Income Tax

Fresh notice u/s 148 required to assessee any other income than as per reasons recorded

A fresh notice u/s 148 is required if AO wants to assessee any other income other than as per reasons recorded. 

In a recent judgment, the Hon’ble Delhi High Court has reiterated that a fresh reopening notice u/s 148 is required if AO wants to assessee any other income other than as per reasons recorded.

ABCAUS Case Law Citation:
4523 (2025) (04) abcaus.in HC

Ina recent judgment, Hon’ble High Court had an occasion to address the issue as to whether the additions made by the AO are sustainable if the reasons for which the reassessment proceedings had been initiated are not sustained.

The Hon’ble High Court observed that the said question is squarely covered by the several decisions of the court. 

It was observed that the High Court had construed the expression “and also any other income chargeable to tax” as occurring in Section 147 of the Act to mean that other income could also be brought to tax provided an addition was made for the reasons that had led to initiation of assessment proceedings. 

In the said case, the Hon’ble High Court interpreted the provision as it stands and without adding or deducting from the words used by Parliament and came to the conclusion that the Parliament having used the words ‘assess or reassess such income and also any other income chargeable to tax which has escaped assessment’, the words ‘and also’ cannot be read as being in the alternative. On the contrary, the correct interpretation would be to regard those words as being conjunctive and cumulative. It is of some significance that Parliament has not used the word ‘or’. The Legislature did not rest content by merely using the word ‘and’. The words ‘and’ as well as ‘also’ have been used together and in conjunction.

The Hon’ble High Court held that if after issuing a notice under section 148, the AO accepted the contention of the assessee and holds that the income which he had initially formed a reason to believe had escaped assessment, had as a matter of fact not escaped assessment, it is not open to him independently to assess some other income. If he intends to do so, a fresh notice under section 148 would be necessary, the legality of which would be tested in the event of a challenge by the assessee.

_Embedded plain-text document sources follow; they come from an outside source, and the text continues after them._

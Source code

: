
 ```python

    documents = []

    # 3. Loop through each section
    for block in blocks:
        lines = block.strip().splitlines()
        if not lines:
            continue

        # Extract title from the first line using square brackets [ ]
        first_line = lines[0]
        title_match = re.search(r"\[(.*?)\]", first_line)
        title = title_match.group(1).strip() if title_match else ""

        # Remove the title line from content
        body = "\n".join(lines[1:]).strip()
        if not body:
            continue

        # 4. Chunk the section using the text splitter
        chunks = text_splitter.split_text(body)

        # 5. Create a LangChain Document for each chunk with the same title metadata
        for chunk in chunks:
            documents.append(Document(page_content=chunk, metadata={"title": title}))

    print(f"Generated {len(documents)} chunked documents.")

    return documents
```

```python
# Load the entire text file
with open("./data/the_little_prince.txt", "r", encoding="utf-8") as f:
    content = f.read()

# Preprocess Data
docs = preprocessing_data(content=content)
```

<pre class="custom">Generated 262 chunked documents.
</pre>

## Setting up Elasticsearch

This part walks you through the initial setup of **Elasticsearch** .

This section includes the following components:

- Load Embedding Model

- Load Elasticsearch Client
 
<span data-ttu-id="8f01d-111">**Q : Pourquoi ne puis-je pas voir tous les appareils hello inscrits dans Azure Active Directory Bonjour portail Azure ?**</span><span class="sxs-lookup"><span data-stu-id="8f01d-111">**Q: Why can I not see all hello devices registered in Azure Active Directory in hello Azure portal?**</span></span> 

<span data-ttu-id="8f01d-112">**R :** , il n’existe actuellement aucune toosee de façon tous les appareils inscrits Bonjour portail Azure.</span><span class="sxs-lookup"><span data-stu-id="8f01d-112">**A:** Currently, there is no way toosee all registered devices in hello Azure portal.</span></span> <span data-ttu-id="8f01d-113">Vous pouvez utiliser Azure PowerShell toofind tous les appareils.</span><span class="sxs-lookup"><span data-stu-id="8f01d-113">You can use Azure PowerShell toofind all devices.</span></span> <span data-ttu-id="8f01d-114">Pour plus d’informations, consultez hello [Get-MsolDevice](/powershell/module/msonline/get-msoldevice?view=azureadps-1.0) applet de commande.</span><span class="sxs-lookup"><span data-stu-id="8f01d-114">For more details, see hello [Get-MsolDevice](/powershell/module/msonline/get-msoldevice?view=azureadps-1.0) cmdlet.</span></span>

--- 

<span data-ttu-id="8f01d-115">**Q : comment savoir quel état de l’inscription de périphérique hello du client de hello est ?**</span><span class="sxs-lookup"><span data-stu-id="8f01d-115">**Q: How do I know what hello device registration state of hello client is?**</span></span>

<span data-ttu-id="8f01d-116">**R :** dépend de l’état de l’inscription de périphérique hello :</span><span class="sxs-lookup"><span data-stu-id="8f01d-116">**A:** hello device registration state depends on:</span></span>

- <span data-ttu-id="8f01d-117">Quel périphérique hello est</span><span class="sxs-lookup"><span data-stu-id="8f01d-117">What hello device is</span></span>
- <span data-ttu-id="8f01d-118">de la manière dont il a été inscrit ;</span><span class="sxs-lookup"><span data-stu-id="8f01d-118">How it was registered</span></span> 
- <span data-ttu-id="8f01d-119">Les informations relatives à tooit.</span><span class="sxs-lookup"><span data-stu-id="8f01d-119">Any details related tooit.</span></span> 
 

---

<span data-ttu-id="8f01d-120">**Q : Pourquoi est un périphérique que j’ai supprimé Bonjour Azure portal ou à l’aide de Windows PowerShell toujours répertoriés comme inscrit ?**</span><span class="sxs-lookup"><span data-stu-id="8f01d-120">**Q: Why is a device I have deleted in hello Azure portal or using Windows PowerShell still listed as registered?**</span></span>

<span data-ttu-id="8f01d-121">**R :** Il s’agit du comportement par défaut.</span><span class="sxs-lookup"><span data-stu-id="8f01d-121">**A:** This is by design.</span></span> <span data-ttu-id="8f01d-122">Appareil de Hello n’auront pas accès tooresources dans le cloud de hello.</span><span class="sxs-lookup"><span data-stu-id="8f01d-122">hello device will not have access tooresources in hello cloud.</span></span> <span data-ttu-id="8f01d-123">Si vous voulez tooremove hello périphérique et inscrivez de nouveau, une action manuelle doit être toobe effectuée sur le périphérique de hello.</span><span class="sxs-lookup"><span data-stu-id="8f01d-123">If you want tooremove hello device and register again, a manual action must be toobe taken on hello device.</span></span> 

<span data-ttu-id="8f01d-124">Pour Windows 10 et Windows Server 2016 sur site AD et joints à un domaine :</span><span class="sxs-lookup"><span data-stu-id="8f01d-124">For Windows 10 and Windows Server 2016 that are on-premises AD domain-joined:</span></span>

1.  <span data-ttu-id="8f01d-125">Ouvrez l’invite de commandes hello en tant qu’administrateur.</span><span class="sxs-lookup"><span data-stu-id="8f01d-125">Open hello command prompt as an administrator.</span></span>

In coming to the aforesaid conclusion, the High Court expressed complete agreement with the reasoning of the Division Bench of the Bombay High Court and Rajasthan High Court. The High Court further observed that in another case, it had examined catena of decisions and reiterated the same view.

The High Court had held that the position in law which emerges from the aforesaid discussion is that while it is true that the AO would have to establish that reassessment is warranted on account of information in its possession which appears to indicate that income chargeable to tax had escaped assessment, once the assessment itself is reopened it would not be confined to those subjects only. This would, however, be subject only to one additional rider and that being if, in the course of reassessment, the AO ultimately comes to conclude that no additions or modifications are warranted under those heads, it would not be entitled to make any additions in respect of other items forming part of the original return.

Though the Revenue, contended that the said decisions require reconsideration, however conceded that the issue involved is squarely covered by the aforementioned decisions of the High Court.

As a result, the question of law framed was answered in favour of the Assessee and against the Revenue. The appeal was allowed and the additions made by the AO in the impugned assessment order as sustained by the ITAT were set aside.